I didn’t know until I went digging around on the Internet to read more about Redshirts that there’s a trope called “Anyone Can Die.” But I was gratified to see that they listed the TV shows Lost and The Vampire Diaries as examples of this, as I have been jarred again and again by the body count of CHARACTERS I LOVE on these shows. Fortunately, those characters tend to reappear in flashbacks, dreams, or as ghosts. Sort of like school photos: They never really go away.

Legacy Writing 365:12

One of the challenges I’ll face this year when digging through old photos is that many years ago, my mother gave David and Debby the photo albums with the pictures documenting their lives. So short of traveling across state lines with a computer and a scanner, I’m limited to what she kept and what extras of my siblings I can find in the photo album she made for me.

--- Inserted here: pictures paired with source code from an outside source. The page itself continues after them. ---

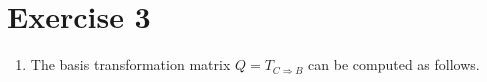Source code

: \documentclass[a4paper]{article}
\begin{document}
\section*{Exercise 3}
\begin{enumerate}
  \item The basis transformation matrix $Q = T_{C \Rightarrow B}$ can be computed as follows.

\end{enumerate}
\end{document}
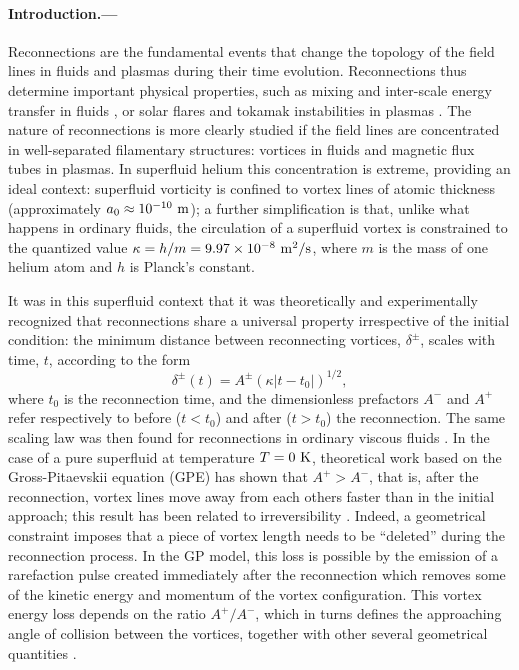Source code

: \documentclass[%
 reprint,
 amsmath,amssymb,
 aps,
 prl,
]{revtex4-2}
\begin{document}
\paragraph*{Introduction.---} Reconnections are the fundamental events that
change the topology of the field lines in fluids and plasmas during their
time evolution. Reconnections
thus determine important physical properties, 
such as mixing and inter-scale energy transfer in fluids \cite{YaoHussainAnnRev2022}, 
or solar flares and tokamak instabilities
in plasmas \cite{Chapman2010}. The nature of reconnections is more clearly
studied if the field lines are concentrated in well-separated
filamentary structures:
vortices in fluids and magnetic flux tubes in plasmas. In superfluid 
helium this concentration is extreme, providing an ideal context:
superfluid vorticity is confined to vortex lines of atomic thickness 
(approximately $a_0 \approx 10^{-10}~\rm m$); a further simplification 
is that, unlike what happens in ordinary fluids, the
circulation of a superfluid vortex  is constrained to the quantized value
$\kappa=h/m=9.97 \times 10^{-8}~\rm m^2/s$, 
where $m$ is the mass of one helium atom and $h$ is Planck's constant. 

It was in this superfluid context that it was theoretically and experimentally recognized
\cite{nazarenko2003,bewley2008,paoletti2010,zuccherQuantumVortexReconnections2012a,villoisUniversalNonuniversalAspects2017a,galantucciCrossoverInteractionDriven2019a}
that reconnections share a universal property irrespective of the initial
condition: the minimum distance between reconnecting 
vortices, $\delta^{\pm}$, scales with time, $t$, according to the form
\begin{equation}
\label{eq:scaling}
	\delta^{\pm}(t) = A^{\pm} (\kappa|t-t_0|)^{1/2},
\end{equation} 
\noindent
where $t_0$ is the reconnection time, and the dimensionless
prefactors $A^-$ and $A^+$ refer respectively to before
($t<t_0$) and after ($t>t_0$) the reconnection. The same scaling law
was then found for reconnections in ordinary viscous fluids 
\cite{yaoSeparationScalingViscous2020}. In the case of a pure
superfluid at temperature $T=0~\rm K$, theoretical work based on
the Gross-Pitaevskii equation (GPE) has shown that
$A^+>A^-$, that is, after the reconnection, vortex lines move away from 
each others faster than in the initial approach; this result has been
related to irreversibility \cite{villoisIrreversibleDynamicsVortex2020,promentMatchingTheoryCharacterize2020}. Indeed, a geometrical constraint imposes that a piece of vortex length needs to be ``deleted'' during the reconnection process. In the GP model, this loss is possible by the emission of a rarefaction pulse created immediately after the reconnection
\cite{leadbeaterSoundEmissionDue2001b,zuccherQuantumVortexReconnections2012a} which removes some of the kinetic energy and momentum of the vortex configuration.
This vortex energy loss depends on
the ratio $A^+/A^-$, which in turns defines the approaching angle of collision
between the vortices, together with other several geometrical quantities \cite{villoisUniversalNonuniversalAspects2017a,promentMatchingTheoryCharacterize2020}. 
\end{document}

For example, when Cousin Rachel married Charles, I have a vivid memory of my sister wearing the long white dress my mother made her so she could be a junior bridesmaid. And I don’t remember what my brother did in their wedding, but I’m pretty sure he was all adolescent Cary Grant in a white dinner jacket, black pants, and black tie.

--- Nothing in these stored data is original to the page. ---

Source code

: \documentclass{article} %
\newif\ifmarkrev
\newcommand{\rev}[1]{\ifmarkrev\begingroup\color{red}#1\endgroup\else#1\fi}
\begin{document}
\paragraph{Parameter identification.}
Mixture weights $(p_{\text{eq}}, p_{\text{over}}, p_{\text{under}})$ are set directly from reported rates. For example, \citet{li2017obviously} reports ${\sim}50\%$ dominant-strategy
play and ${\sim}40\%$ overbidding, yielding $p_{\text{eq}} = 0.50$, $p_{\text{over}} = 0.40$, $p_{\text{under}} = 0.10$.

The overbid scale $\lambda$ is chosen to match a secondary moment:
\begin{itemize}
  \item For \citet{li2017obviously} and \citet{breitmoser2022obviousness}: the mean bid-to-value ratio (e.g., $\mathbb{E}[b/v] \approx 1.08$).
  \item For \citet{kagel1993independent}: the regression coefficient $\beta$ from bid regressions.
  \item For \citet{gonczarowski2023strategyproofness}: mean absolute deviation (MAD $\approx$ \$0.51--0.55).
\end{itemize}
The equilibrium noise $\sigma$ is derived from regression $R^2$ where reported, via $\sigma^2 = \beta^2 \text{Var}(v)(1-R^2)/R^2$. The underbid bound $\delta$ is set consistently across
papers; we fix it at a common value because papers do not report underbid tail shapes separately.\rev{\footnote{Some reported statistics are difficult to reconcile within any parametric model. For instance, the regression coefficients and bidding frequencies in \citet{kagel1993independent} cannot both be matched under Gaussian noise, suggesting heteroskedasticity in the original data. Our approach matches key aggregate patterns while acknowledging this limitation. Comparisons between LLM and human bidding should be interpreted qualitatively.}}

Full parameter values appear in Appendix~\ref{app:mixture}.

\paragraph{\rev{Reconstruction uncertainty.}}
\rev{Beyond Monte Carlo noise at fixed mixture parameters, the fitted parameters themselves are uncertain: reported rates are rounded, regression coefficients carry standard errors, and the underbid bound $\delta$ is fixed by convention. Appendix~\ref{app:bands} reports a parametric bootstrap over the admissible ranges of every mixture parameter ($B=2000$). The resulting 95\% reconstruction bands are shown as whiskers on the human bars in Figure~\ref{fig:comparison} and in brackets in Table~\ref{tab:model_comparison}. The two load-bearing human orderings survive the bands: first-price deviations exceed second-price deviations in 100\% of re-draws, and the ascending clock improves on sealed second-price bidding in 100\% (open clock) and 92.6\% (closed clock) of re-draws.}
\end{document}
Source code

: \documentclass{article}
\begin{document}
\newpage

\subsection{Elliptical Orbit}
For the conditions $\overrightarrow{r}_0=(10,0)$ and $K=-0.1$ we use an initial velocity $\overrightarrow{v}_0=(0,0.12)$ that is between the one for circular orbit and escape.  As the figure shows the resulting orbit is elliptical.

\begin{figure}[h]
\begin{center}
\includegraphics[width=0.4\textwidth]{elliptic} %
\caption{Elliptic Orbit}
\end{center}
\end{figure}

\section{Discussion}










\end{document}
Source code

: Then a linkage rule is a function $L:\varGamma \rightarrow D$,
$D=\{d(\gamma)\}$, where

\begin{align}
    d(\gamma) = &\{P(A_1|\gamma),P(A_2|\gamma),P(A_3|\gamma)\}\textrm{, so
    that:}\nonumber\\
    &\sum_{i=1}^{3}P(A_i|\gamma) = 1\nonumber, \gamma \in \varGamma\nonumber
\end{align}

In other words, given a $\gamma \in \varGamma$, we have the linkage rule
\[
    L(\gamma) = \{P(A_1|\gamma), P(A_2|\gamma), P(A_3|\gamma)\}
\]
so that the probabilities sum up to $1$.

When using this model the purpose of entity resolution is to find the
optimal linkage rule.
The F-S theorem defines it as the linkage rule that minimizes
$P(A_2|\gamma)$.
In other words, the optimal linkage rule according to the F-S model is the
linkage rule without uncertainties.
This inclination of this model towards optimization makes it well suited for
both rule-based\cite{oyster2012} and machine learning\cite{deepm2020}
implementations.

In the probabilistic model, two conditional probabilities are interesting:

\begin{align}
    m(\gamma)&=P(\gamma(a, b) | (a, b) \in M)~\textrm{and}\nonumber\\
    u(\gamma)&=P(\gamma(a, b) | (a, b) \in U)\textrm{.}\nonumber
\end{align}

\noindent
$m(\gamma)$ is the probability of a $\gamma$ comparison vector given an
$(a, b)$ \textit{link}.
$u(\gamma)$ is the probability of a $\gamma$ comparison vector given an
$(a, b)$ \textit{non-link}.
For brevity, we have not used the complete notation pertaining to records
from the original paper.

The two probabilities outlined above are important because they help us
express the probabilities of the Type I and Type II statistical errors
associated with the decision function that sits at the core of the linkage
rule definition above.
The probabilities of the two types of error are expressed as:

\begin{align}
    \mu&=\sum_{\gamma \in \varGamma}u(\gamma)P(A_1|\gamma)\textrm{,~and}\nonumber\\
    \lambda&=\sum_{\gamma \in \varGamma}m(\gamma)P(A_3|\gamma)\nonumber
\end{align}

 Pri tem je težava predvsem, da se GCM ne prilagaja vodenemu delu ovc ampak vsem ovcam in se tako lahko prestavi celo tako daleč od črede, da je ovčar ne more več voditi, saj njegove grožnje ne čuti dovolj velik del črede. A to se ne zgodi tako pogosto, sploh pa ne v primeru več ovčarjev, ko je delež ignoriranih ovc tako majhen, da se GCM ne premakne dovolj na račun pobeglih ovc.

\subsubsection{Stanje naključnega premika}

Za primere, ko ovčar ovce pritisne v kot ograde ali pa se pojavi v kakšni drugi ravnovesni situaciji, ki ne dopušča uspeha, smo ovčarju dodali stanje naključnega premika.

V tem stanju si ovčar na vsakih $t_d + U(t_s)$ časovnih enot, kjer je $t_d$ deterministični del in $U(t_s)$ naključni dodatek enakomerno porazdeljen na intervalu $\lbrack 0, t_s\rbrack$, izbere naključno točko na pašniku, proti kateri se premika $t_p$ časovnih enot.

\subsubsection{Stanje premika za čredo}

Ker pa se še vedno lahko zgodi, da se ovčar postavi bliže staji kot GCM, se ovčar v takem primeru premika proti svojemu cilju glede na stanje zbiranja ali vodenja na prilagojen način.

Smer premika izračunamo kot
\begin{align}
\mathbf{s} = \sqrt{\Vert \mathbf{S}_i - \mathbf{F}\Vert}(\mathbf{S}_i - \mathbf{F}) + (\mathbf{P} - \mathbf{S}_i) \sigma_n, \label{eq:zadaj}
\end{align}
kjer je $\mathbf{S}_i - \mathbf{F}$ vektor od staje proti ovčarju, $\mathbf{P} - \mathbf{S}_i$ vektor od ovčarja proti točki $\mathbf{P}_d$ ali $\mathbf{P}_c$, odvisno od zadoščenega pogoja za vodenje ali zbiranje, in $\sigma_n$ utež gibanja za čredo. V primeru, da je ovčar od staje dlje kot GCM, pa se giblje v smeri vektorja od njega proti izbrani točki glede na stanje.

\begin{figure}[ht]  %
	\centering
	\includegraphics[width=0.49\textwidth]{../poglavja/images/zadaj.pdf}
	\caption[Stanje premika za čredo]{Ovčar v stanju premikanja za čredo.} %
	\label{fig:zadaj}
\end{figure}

What did I do in the wedding? I’m glad you asked.

NOTHING. I was shut.out. And this after I had learned from Cousin Rachel not to chew my tomato sandwich with my mouth open! I had ETIQUETTE. And after she and Charles had once traumatized my delicate self by taking me to the drive-in on one of their dates, where we saw a scary, suspenseful movie (and don’t think I’ve forgotten that scene where the tortured heroine runs over her rotten husband again and again!). And even worse, I had expressed my intention to grow up and marry Charles. Way to RUIN MY LIFE, COUSIN RACHEL.

Actually, for that weekend, I enjoyed my time with my parents. While the others were busy doing wedding stuff:

I did my Esther Williams pose.

And my Evita pose.

My parents often said that wherever we went, I always disappeared for a while after our arrival. I’d then come back and tell them where they could find the ice machine and the Coke machine, details about the desk clerk’s family and background, the hours the pool was open, what the story was on that station wagon full of people who’d arrived just before us, and how to get extra towels.

Imagine what I could have told them if I hadn’t been such a shy child?


World-class accommodations in Columbus, Mississippi.

Long gone.

An old post card I stole from the Internet.

Legacy Writing 365:11


Dressed for one of many high school functions they attended when my father was an assistant principal: Bill and Dorothy…or…

Is it only me, or do other people ever stop and realize how infrequently we hear our own names? If you’re a parent, for example, you’ll hear whatever version of “mother” or “father” your kids use–a lot. At work, you may hear your name now and then. And if you have a good doctor or dentist, you’ll hear it several times during consultations. But in general, I don’t often hear someone say my name.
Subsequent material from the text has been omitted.